For now this news does not change treatment standards, but it is very important in perspective. If a patient with pancreatic or lung cancer has had full molecular testing and KRAS G12D was identified, this may become a potential entry point into a clinical trial or into a future targeted strategy.

Conclusion

The KRAS G12D mutation is ceasing to be a theoretical mutation and is gradually becoming a real target in clinical work. It is important to perform molecular genetic testing in time and to understand which new investigational options may be practically applicable to the specific patient.

When a second opinion is especially helpful

you have pancreatic cancer, lung cancer, or another common tumor, but molecular testing has not yet been performed;
KRAS G12D mutation has been identified in the molecular report, but it is unclear how this changes your treatment plan;
standard treatment options are already limited, and you want to understand whether there are suitable clinical trials;
treatment is being proposed without discussing the tumor’s molecular profile;
you want to understand where standard therapy ends and the investigational path begins.

What to prepare for the consultation

histology report;
results of molecular testing, including KRAS;
records of all prior treatment lines;
CT, MRI, or PET-CT scans with serial imaging;
information about current general status and symptoms;
list of comorbidities and current medications;
if molecular testing has not been performed — tumor blocks or slides if available.

Source: Astellas: Phase 3 Study of setidegrasib for KRAS G12D Pancreatic Adenocarcinoma; PubMed: Setidegrasib in NSCLC and Pancreatic Cancer; Revolution Medicines: FDA Breakthrough Therapy for zoldonrasib.

Frequently asked questions

Does this news apply to all pancreatic cancer patients?

No. This concerns patients whose tumors carry the KRAS G12D mutation specifically. Even in such cases, setidegrasib remains an investigational drug and is not standard of care.

Why is the KRAS G12D mutation so important in pancreatic cancer?

KRAS G12D occurs in approximately 40% of patients with pancreatic ductal adenocarcinoma. Until now there has been no approved targeted therapy for this mutation, which is why the emergence of drugs directed against KRAS G12D is highly significant.

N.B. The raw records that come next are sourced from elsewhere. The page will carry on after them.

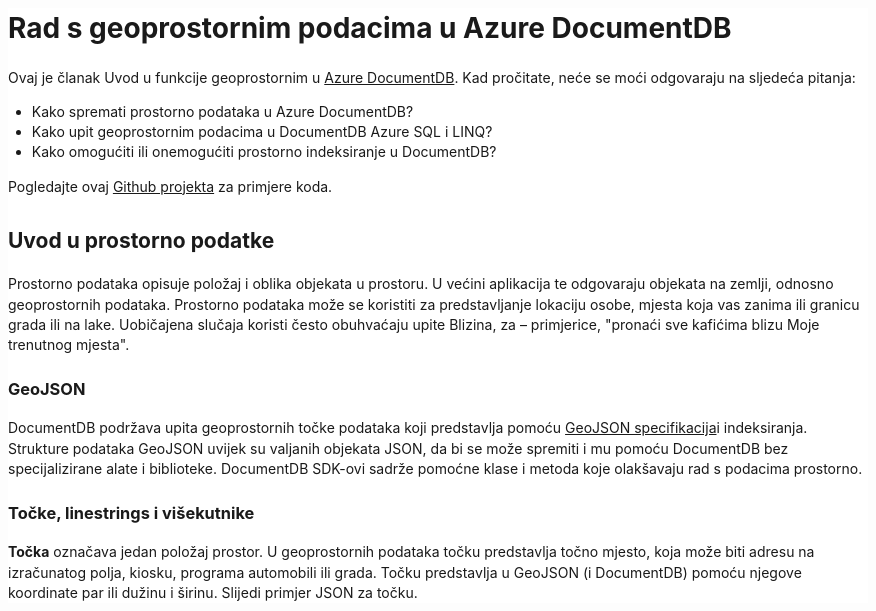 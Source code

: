 <properties 
    pageTitle="Rad s geoprostornim podacima u Azure DocumentDB | Microsoft Azure" 
    description="Objašnjenje kako stvoriti, indeks i prostorno objekte s Azure DocumentDB za upite." 
    services="documentdb" 
    documentationCenter="" 
    authors="arramac" 
    manager="jhubbard" 
    editor="monicar"/>

<tags 
    ms.service="documentdb" 
    ms.devlang="na" 
    ms.topic="article" 
    ms.tgt_pltfrm="na" 
    ms.workload="data-services" 
    ms.date="10/25/2016" 
    ms.author="arramac"/>
    
# <a name="working-with-geospatial-data-in-azure-documentdb"></a>Rad s geoprostornim podacima u Azure DocumentDB

Ovaj je članak Uvod u funkcije geoprostornim u [Azure DocumentDB](https://azure.microsoft.com/services/documentdb/). Kad pročitate, neće se moći odgovaraju na sljedeća pitanja:

- Kako spremati prostorno podataka u Azure DocumentDB?
- Kako upit geoprostornim podacima u DocumentDB Azure SQL i LINQ?
- Kako omogućiti ili onemogućiti prostorno indeksiranje u DocumentDB?

Pogledajte ovaj [Github projekta](https://github.com/Azure/azure-documentdb-dotnet/blob/master/samples/code-samples/Geospatial/Program.cs) za primjere koda.

## <a name="introduction-to-spatial-data"></a>Uvod u prostorno podatke

Prostorno podataka opisuje položaj i oblika objekata u prostoru. U većini aplikacija te odgovaraju objekata na zemlji, odnosno geoprostornih podataka. Prostorno podataka može se koristiti za predstavljanje lokaciju osobe, mjesta koja vas zanima ili granicu grada ili na lake. Uobičajena slučaja koristi često obuhvaćaju upite Blizina, za – primjerice, "pronaći sve kafićima blizu Moje trenutnog mjesta". 

### <a name="geojson"></a>GeoJSON
DocumentDB podržava upita geoprostornih točke podataka koji predstavlja pomoću [GeoJSON specifikacija](http://geojson.org/geojson-spec.html)i indeksiranja. Strukture podataka GeoJSON uvijek su valjanih objekata JSON, da bi se može spremiti i mu pomoću DocumentDB bez specijalizirane alate i biblioteke. DocumentDB SDK-ovi sadrže pomoćne klase i metoda koje olakšavaju rad s podacima prostorno. 

### <a name="points-linestrings-and-polygons"></a>Točke, linestrings i višekutnike
**Točka** označava jedan položaj prostor. U geoprostornih podataka točku predstavlja točno mjesto, koja može biti adresu na izračunatog polja, kiosku, programa automobili ili grada.  Točku predstavlja u GeoJSON (i DocumentDB) pomoću njegove koordinate par ili dužinu i širinu. Slijedi primjer JSON za točku.
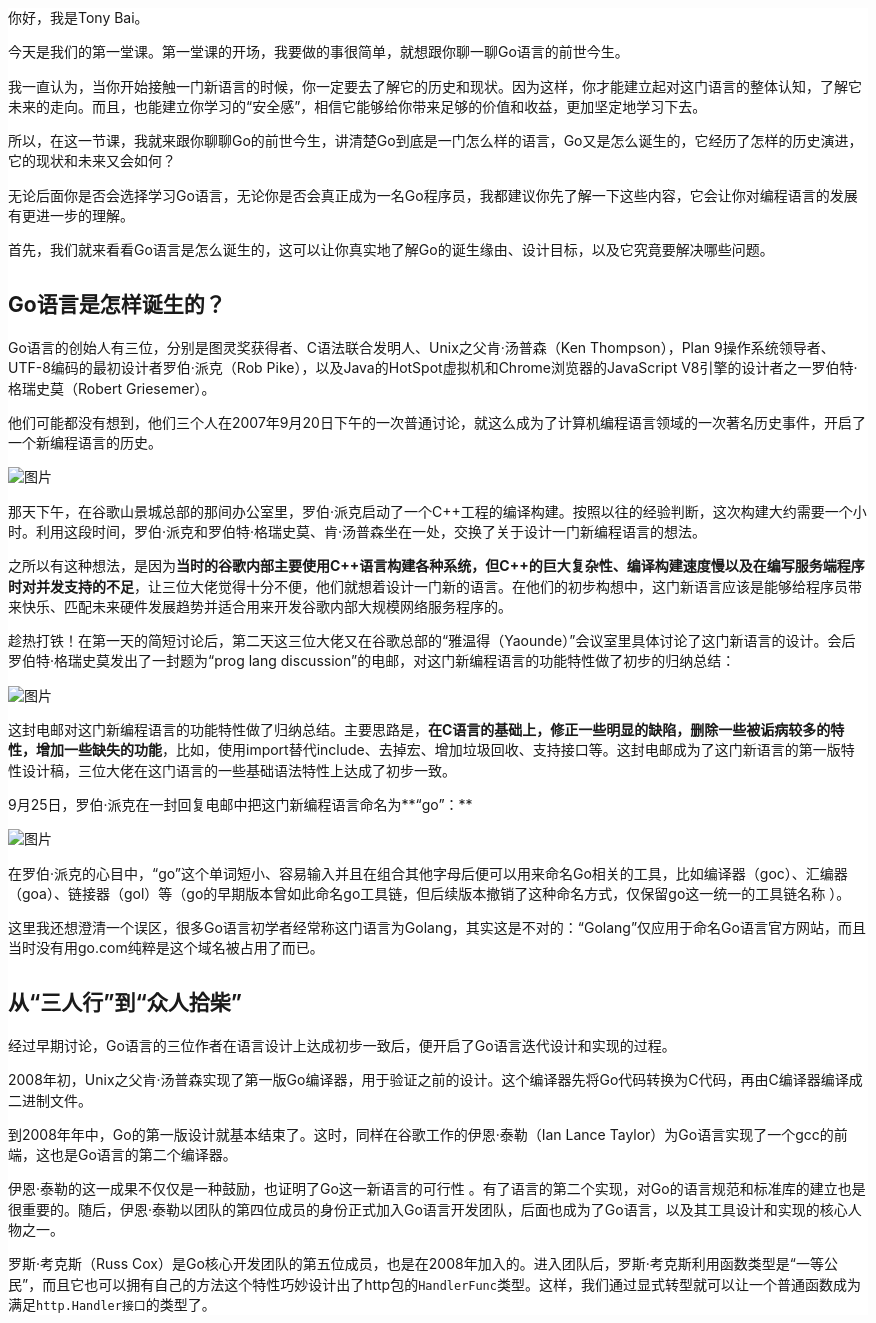 你好，我是Tony Bai。

今天是我们的第一堂课。第一堂课的开场，我要做的事很简单，就想跟你聊一聊Go语言的前世今生。

我一直认为，当你开始接触一门新语言的时候，你一定要去了解它的历史和现状。因为这样，你才能建立起对这门语言的整体认知，了解它未来的走向。而且，也能建立你学习的“安全感”，相信它能够给你带来足够的价值和收益，更加坚定地学习下去。

所以，在这一节课，我就来跟你聊聊Go的前世今生，讲清楚Go到底是一门怎么样的语言，Go又是怎么诞生的，它经历了怎样的历史演进，它的现状和未来又会如何？

无论后面你是否会选择学习Go语言，无论你是否会真正成为一名Go程序员，我都建议你先了解一下这些内容，它会让你对编程语言的发展有更进一步的理解。

首先，我们就来看看Go语言是怎么诞生的，这可以让你真实地了解Go的诞生缘由、设计目标，以及它究竟要解决哪些问题。

## Go语言是怎样诞生的？

Go语言的创始人有三位，分别是图灵奖获得者、C语法联合发明人、Unix之父肯·汤普森（Ken Thompson），Plan 9操作系统领导者、UTF-8编码的最初设计者罗伯·派克（Rob Pike），以及Java的HotSpot虚拟机和Chrome浏览器的JavaScript V8引擎的设计者之一罗伯特·格瑞史莫（Robert Griesemer）。



他们可能都没有想到，他们三个人在2007年9月20日下午的一次普通讨论，就这么成为了计算机编程语言领域的一次著名历史事件，开启了一个新编程语言的历史。

![图片](https://static001.geekbang.org/resource/image/93/75/93e91ef659a99c1e37d1fd54a8655375.png?wh=628x355 "Go语言之父们（从左到右分别是Robert Griesemer、Rob Pike和Ken Thompson）")

那天下午，在谷歌山景城总部的那间办公室里，罗伯·派克启动了一个C++工程的编译构建。按照以往的经验判断，这次构建大约需要一个小时。利用这段时间，罗伯·派克和罗伯特·格瑞史莫、肯·汤普森坐在一处，交换了关于设计一门新编程语言的想法。

之所以有这种想法，是因为**当时的谷歌内部主要使用C++语言构建各种系统，但C++的巨大复杂性、编译构建速度慢以及在编写服务端程序时对并发支持的不足**，让三位大佬觉得十分不便，他们就想着设计一门新的语言。在他们的初步构想中，这门新语言应该是能够给程序员带来快乐、匹配未来硬件发展趋势并适合用来开发谷歌内部大规模网络服务程序的。

趁热打铁！在第一天的简短讨论后，第二天这三位大佬又在谷歌总部的“雅温得（Yaounde）”会议室里具体讨论了这门新语言的设计。会后罗伯特·格瑞史莫发出了一封题为“prog lang discussion”的电邮，对这门新编程语言的功能特性做了初步的归纳总结：

![图片](https://static001.geekbang.org/resource/image/51/59/5117b2eebcc06973f1cb8c43919dd059.png?wh=1736x996 "Go语言第一版特性设计稿")

这封电邮对这门新编程语言的功能特性做了归纳总结。主要思路是，**在C语言的基础上，修正一些明显的缺陷，删除一些被诟病较多的特性，增加一些缺失的功能**，比如，使用import替代include、去掉宏、增加垃圾回收、支持接口等。这封电邮成为了这门新语言的第一版特性设计稿，三位大佬在这门语言的一些基础语法特性上达成了初步一致。

9月25日，罗伯·派克在一封回复电邮中把这门新编程语言命名为**“go”：**

![图片](https://static001.geekbang.org/resource/image/db/8d/dbfd32e0ec9d4cdaae96f07125f9198d.png?wh=1654x958 "新编程语言被命名为“go”")

在罗伯·派克的心目中，“go”这个单词短小、容易输入并且在组合其他字母后便可以用来命名Go相关的工具，比如编译器（goc）、汇编器（goa）、链接器（gol）等（go的早期版本曾如此命名go工具链，但后续版本撤销了这种命名方式，仅保留go这一统一的工具链名称 ）。

这里我还想澄清一个误区，很多Go语言初学者经常称这门语言为Golang，其实这是不对的：“Golang”仅应用于命名Go语言官方网站，而且当时没有用go.com纯粹是这个域名被占用了而已。

## 从“三人行”到“众人拾柴”

经过早期讨论，Go语言的三位作者在语言设计上达成初步一致后，便开启了Go语言迭代设计和实现的过程。

2008年初，Unix之父肯·汤普森实现了第一版Go编译器，用于验证之前的设计。这个编译器先将Go代码转换为C代码，再由C编译器编译成二进制文件。

到2008年年中，Go的第一版设计就基本结束了。这时，同样在谷歌工作的伊恩·泰勒（Ian Lance Taylor）为Go语言实现了一个gcc的前端，这也是Go语言的第二个编译器。

伊恩·泰勒的这一成果不仅仅是一种鼓励，也证明了Go这一新语言的可行性 。有了语言的第二个实现，对Go的语言规范和标准库的建立也是很重要的。随后，伊恩·泰勒以团队的第四位成员的身份正式加入Go语言开发团队，后面也成为了Go语言，以及其工具设计和实现的核心人物之一。

罗斯·考克斯（Russ Cox）是Go核心开发团队的第五位成员，也是在2008年加入的。进入团队后，罗斯·考克斯利用函数类型是“一等公民”，而且它也可以拥有自己的方法这个特性巧妙设计出了http包的`HandlerFunc`类型。这样，我们通过显式转型就可以让一个普通函数成为满足`http.Handler接口`的类型了。
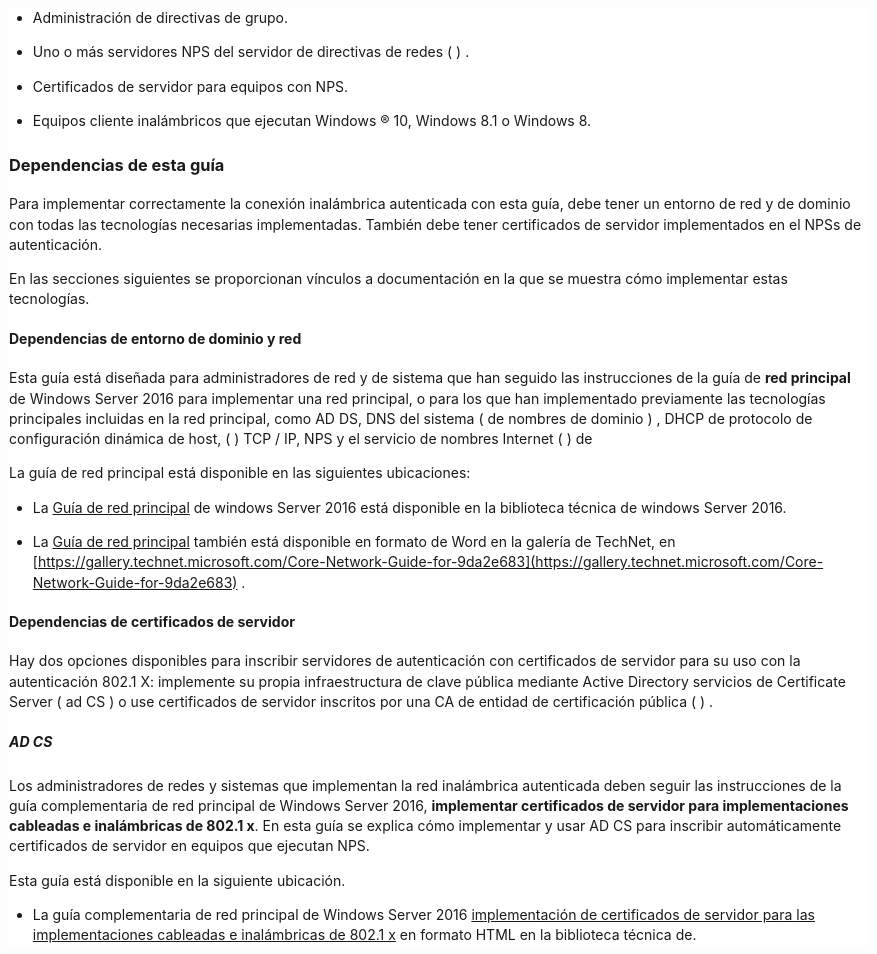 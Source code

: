 - Administración de directivas de grupo.

- Uno o más servidores NPS del servidor de directivas de redes \( \) .

- Certificados de servidor para equipos con NPS.

- Equipos cliente inalámbricos que ejecutan Windows &reg; 10, Windows 8.1 o Windows 8.

### <a name="dependencies-for-this-guide"></a>Dependencias de esta guía

Para implementar correctamente la conexión inalámbrica autenticada con esta guía, debe tener un entorno de red y de dominio con todas las tecnologías necesarias implementadas. También debe tener certificados de servidor implementados en el NPSs de autenticación.

En las secciones siguientes se proporcionan vínculos a documentación en la que se muestra cómo implementar estas tecnologías.

#### <a name="network-and-domain-environment-dependencies"></a>Dependencias de entorno de dominio y red

Esta guía está diseñada para administradores de red y de sistema que han seguido las instrucciones de la guía de **red principal** de Windows Server 2016 para implementar una red principal, o para los que han implementado previamente las tecnologías principales incluidas en la red principal, como AD DS, DNS del sistema \( de nombres de dominio \) , DHCP de protocolo de configuración dinámica de host, \( \) TCP \/ IP, NPS y el servicio de nombres Internet \( \) de

La guía de red principal está disponible en las siguientes ubicaciones:

- La [Guía de red principal](../../core-network-guide.md) de windows Server 2016 está disponible en la biblioteca técnica de windows Server 2016.

- La [Guía de red principal](https://gallery.technet.microsoft.com/Core-Network-Guide-for-9da2e683) también está disponible en formato de Word en la galería de TechNet, en [https://gallery.technet.microsoft.com/Core-Network-Guide-for-9da2e683](https://gallery.technet.microsoft.com/Core-Network-Guide-for-9da2e683) .

#### <a name="server-certificate-dependencies"></a>Dependencias de certificados de servidor
Hay dos opciones disponibles para inscribir servidores de autenticación con certificados de servidor para su uso con la autenticación 802.1 X: implemente su propia infraestructura de clave pública mediante Active Directory servicios de Certificate Server \( ad CS \) o use certificados de servidor inscritos por una CA de entidad de certificación pública \( \) .

##### <a name="ad-cs"></a>AD CS
Los administradores de redes y sistemas que implementan la red inalámbrica autenticada deben seguir las instrucciones de la guía complementaria de red principal de Windows Server 2016, **implementar certificados de servidor para implementaciones cableadas e inalámbricas de 802.1 x**. En esta guía se explica cómo implementar y usar AD CS para inscribir automáticamente certificados de servidor en equipos que ejecutan NPS.

Esta guía está disponible en la siguiente ubicación.

- La guía complementaria de red principal de Windows Server 2016 [implementación de certificados de servidor para las implementaciones cableadas e inalámbricas de 802.1 x](../server-certs/deploy-server-certificates-for-802.1x-wired-and-wireless-deployments.md?f=255&MSPPError=-2147217396) en formato HTML en la biblioteca técnica de.
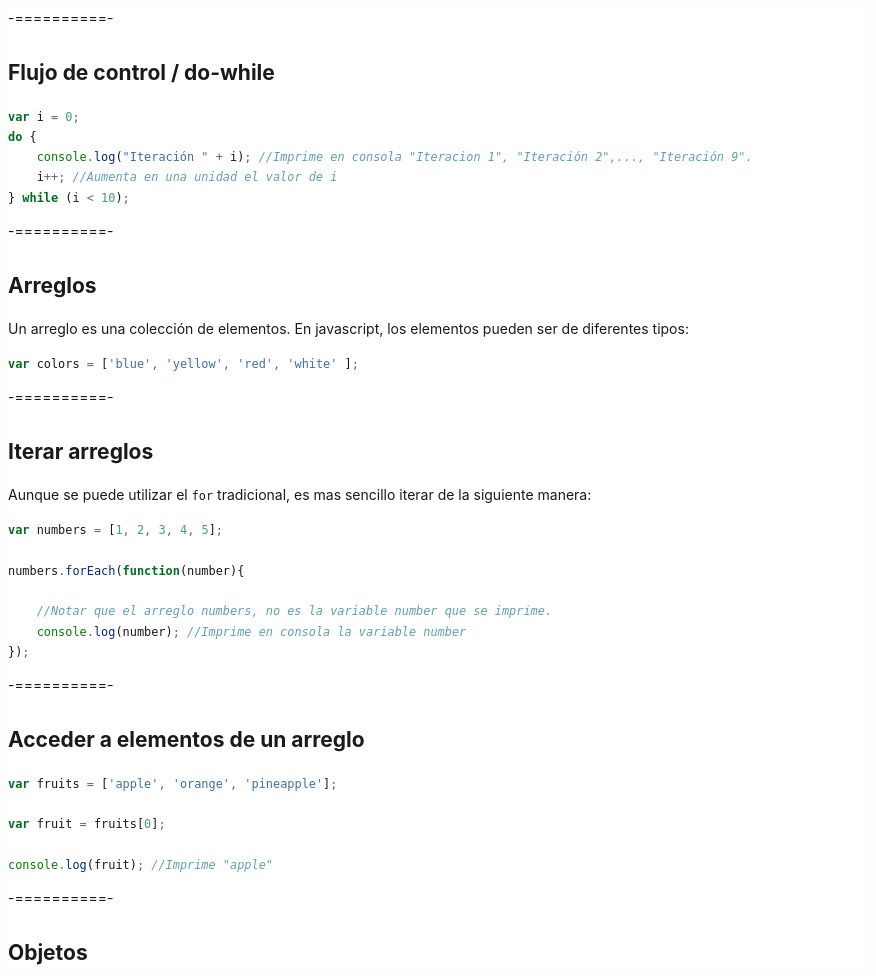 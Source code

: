 -==========-

## Flujo de control / do-while

```js
var i = 0;
do {
	console.log("Iteración " + i); //Imprime en consola "Iteracion 1", "Iteración 2",..., "Iteración 9".
 	i++; //Aumenta en una unidad el valor de i
} while (i < 10);
```

-==========-

## Arreglos

Un arreglo es una colección de elementos. En javascript, los elementos pueden ser de diferentes tipos:

```js
var colors = ['blue', 'yellow', 'red', 'white' ];
```

-==========-

## Iterar arreglos

Aunque se puede utilizar el `for` tradicional, es mas sencillo iterar de la siguiente manera:

```js
var numbers = [1, 2, 3, 4, 5];

numbers.forEach(function(number){

	//Notar que el arreglo numbers, no es la variable number que se imprime.
	console.log(number); //Imprime en consola la variable number
});
```

-==========-

## Acceder a elementos de un arreglo

```js
var fruits = ['apple', 'orange', 'pineapple'];

var fruit = fruits[0];

console.log(fruit); //Imprime "apple"
```

-==========-

## Objetos
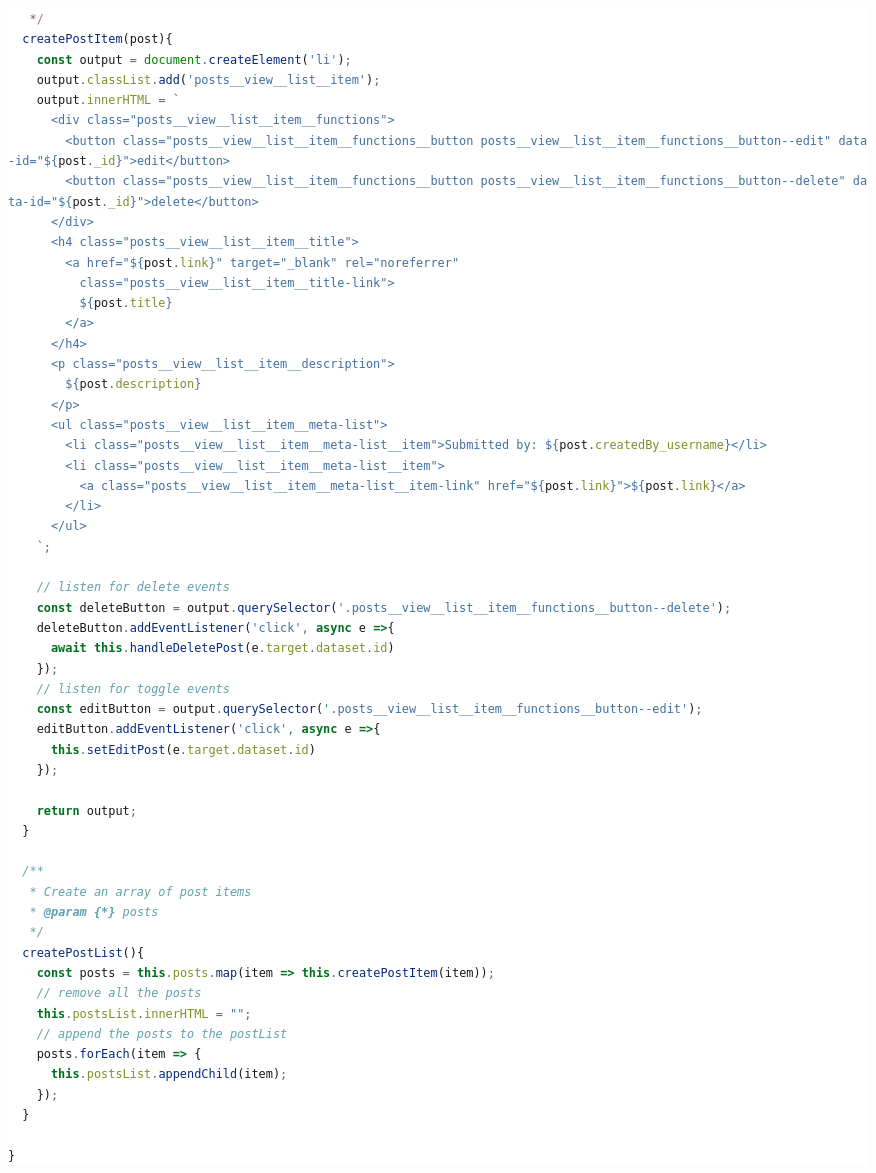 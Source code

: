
 ```js
   */
  createPostItem(post){
    const output = document.createElement('li');
    output.classList.add('posts__view__list__item');
    output.innerHTML = `
      <div class="posts__view__list__item__functions">
        <button class="posts__view__list__item__functions__button posts__view__list__item__functions__button--edit" data-id="${post._id}">edit</button>
        <button class="posts__view__list__item__functions__button posts__view__list__item__functions__button--delete" data-id="${post._id}">delete</button>
      </div>
      <h4 class="posts__view__list__item__title">
        <a href="${post.link}" target="_blank" rel="noreferrer" 
          class="posts__view__list__item__title-link">
          ${post.title}
        </a>
      </h4>
      <p class="posts__view__list__item__description">
        ${post.description}
      </p>
      <ul class="posts__view__list__item__meta-list">
        <li class="posts__view__list__item__meta-list__item">Submitted by: ${post.createdBy_username}</li>
        <li class="posts__view__list__item__meta-list__item">
          <a class="posts__view__list__item__meta-list__item-link" href="${post.link}">${post.link}</a>
        </li>
      </ul>
    `;

    // listen for delete events
    const deleteButton = output.querySelector('.posts__view__list__item__functions__button--delete');
    deleteButton.addEventListener('click', async e =>{
      await this.handleDeletePost(e.target.dataset.id)
    });
    // listen for toggle events
    const editButton = output.querySelector('.posts__view__list__item__functions__button--edit');
    editButton.addEventListener('click', async e =>{
      this.setEditPost(e.target.dataset.id)
    });
    
    return output;
  }

  /**
   * Create an array of post items
   * @param {*} posts 
   */
  createPostList(){
    const posts = this.posts.map(item => this.createPostItem(item));
    // remove all the posts
    this.postsList.innerHTML = "";
    // append the posts to the postList
    posts.forEach(item => {
      this.postsList.appendChild(item);
    });
  }

}

```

How does setidegrasib differ from a conventional inhibitor?

Setidegrasib is a KRAS G12D protein degrader. Its task is not simply to block the signal but to direct the mutant protein toward destruction. This is a fundamentally different approach to targeting KRAS.

What does Breakthrough Therapy status mean for zoldonrasib?

This is an FDA designation that can accelerate the development and review of a drug in serious conditions with high unmet need. However, it is not registration and does not mean the drug has become standard of care.